Indiens Versicherungsmarkt: Wachstum überholt China und USA
Indiens Versicherungsprämien sollen bis 2030 jährlich um 6,9% wachsen und damit die Entwicklung in China und den USA deutlich übertreffen. Swiss Re führt dies auf starke Wirtschaftsdaten und Reformen zurück.

Der indische Versicherungsmarkt steht vor einem beeindruckenden Wachstumsschub. Laut einer aktuellen Analyse von Swiss Re wird das jährliche Prämienwachstum zwischen 2026 und 2030 real bei 6,9% liegen. Damit übertrifft Indien sowohl China mit erwarteten 4% als auch die USA mit prognostizierten 2% deutlich.
Starke Erholung nach Regulierungsphase
Die Wachstumsprognose markiert eine erhebliche Erholung gegenüber 2025, als der Markt mit nur 3,1% Wachstum zu kämpfen hatte. "Wir werden von zukunftsorientierten regulatorischen Reformen, digitaler Innovation und einem disziplinierten, aber attraktiven Produktmix für Verbraucher profitieren", erklärt Amitabha Ray, Marktchef von Swiss Re für Indien.
Die indische Versicherungsaufsichts- und Entwicklungsbehörde (IRDAI) hat umfassende Reformen eingeleitet. Dazu zählen höhere Obergrenzen für ausländische Direktinvestitionen, modernisierte Vertriebskanäle und Reformen der Waren- und Dienstleistungssteuer. Diese Maßnahmen zielen darauf ab, die Transparenz zu erhöhen und den Zugang zu Versicherungen zu erweitern.
Kfz- und Krankenversicherung als Wachstumstreiber
Besonders die Kfz-Versicherung zeigt sich dynamisch mit einem erwarteten Wachstum von 7,5%, getrieben durch steigende Fahrzeugbesitzquoten. Auch die Krankenversicherung profitiert von der wachsenden Verbrauchernachfrage. Trotz dieser positiven Entwicklung liegt die Penetrationsrate im Nichtlebensversicherungssegment bei nur 1% – deutlich unter dem globalen Durchschnitt von 4,3%.
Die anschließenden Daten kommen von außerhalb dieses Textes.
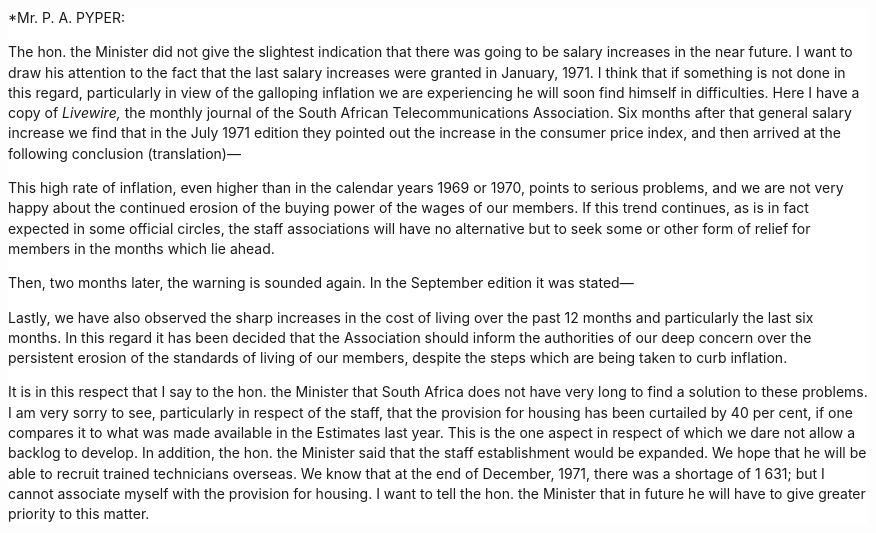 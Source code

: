 </speech>

<speech by="#pyper">

<from>*Mr. <person refersTo="hansard_za">P. A. PYPER</person>:</from>

<p>The hon. the Minister did not give the slightest indication that there was going to be salary increases in the near future. I want to draw his attention to the fact that the last salary increases were granted in January, 1971. I think that if something is not done in this regard, particularly in view of the galloping inflation we are experiencing he will soon find himself in difficulties. Here I have a copy of <i>Livewire,</i> the monthly journal of the South African Telecommunications Association. Six months after that general salary increase we find that in the July 1971 edition they pointed out the increase in the consumer price index, and then arrived at the following conclusion (translation)&#x2014;</p>

<block name="quote">This high rate of inflation, even higher than in the calendar years 1969 or 1970, points to serious problems, and we are not very happy about the continued erosion of the buying power of the wages of our members. If this trend continues, as is in fact expected in some official circles, the staff associations will have no alternative but to seek some or other form of relief for members in the months which lie ahead.</block>

<p>Then, two months later, the warning is sounded again. In the September edition it was stated&#x2014;</p>

<block name="quote">Lastly, we have also observed the sharp increases in the cost of living over the past 12 months and particularly the last six months. In this regard it has been decided that the Association should inform the authorities of our deep concern over the persistent erosion of the standards of living of our members, despite the steps which are being taken to curb inflation.</block>

<p>It is in this respect that I say to the hon. the Minister that South Africa does not have very long to find a solution to these problems. I am very sorry to see, particularly in respect of the staff, that the provision for housing has been curtailed by 40 per cent, if one compares it to what was made available in the Estimates last year. This is the one aspect in respect of which we dare not allow a backlog to develop. In addition, the hon. the Minister said that the staff establishment would be expanded. We hope that he will be able to recruit trained technicians overseas. We know that at the end of December, 1971, there was a shortage of 1 631; but I cannot associate myself with the provision for housing. I want to tell the hon. the Minister that in future he will have to give greater priority to this matter.</p>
Strukturelle Herausforderungen bleiben bestehen
Die Versicherungsdichte stagnierte 2025 bei 3,7%, ein Rückgang gegenüber 4,2% im Jahr 2021. Dies verdeutlicht die Kluft zwischen Wirtschaftswachstum und Risikoschutz. Strukturelle Ineffizienzen wie unterversicherte Klein- und Mittelbetriebe sowie langsame Schadenabwicklungsprozesse begrenzen weiterhin das volle Potenzial des Sektors.
Mahesh Puttaiah vom Swiss Re Institute betont, dass Indiens große Verbraucherbasis, stabile Inflation und fiskalische Umsicht die Wirtschaft gegen globale Instabilität abfedern würden. Gleichzeitig warnt Swiss Re vor steigenden Naturkatastrophenrisiken bei einem landesweiten Vermögensrisiko von geschätzten 26 bis 29 Billionen US-Dollar und mahnt größeren Versicherungsschutz sowie Investitionen in Katastrophenresilienz an.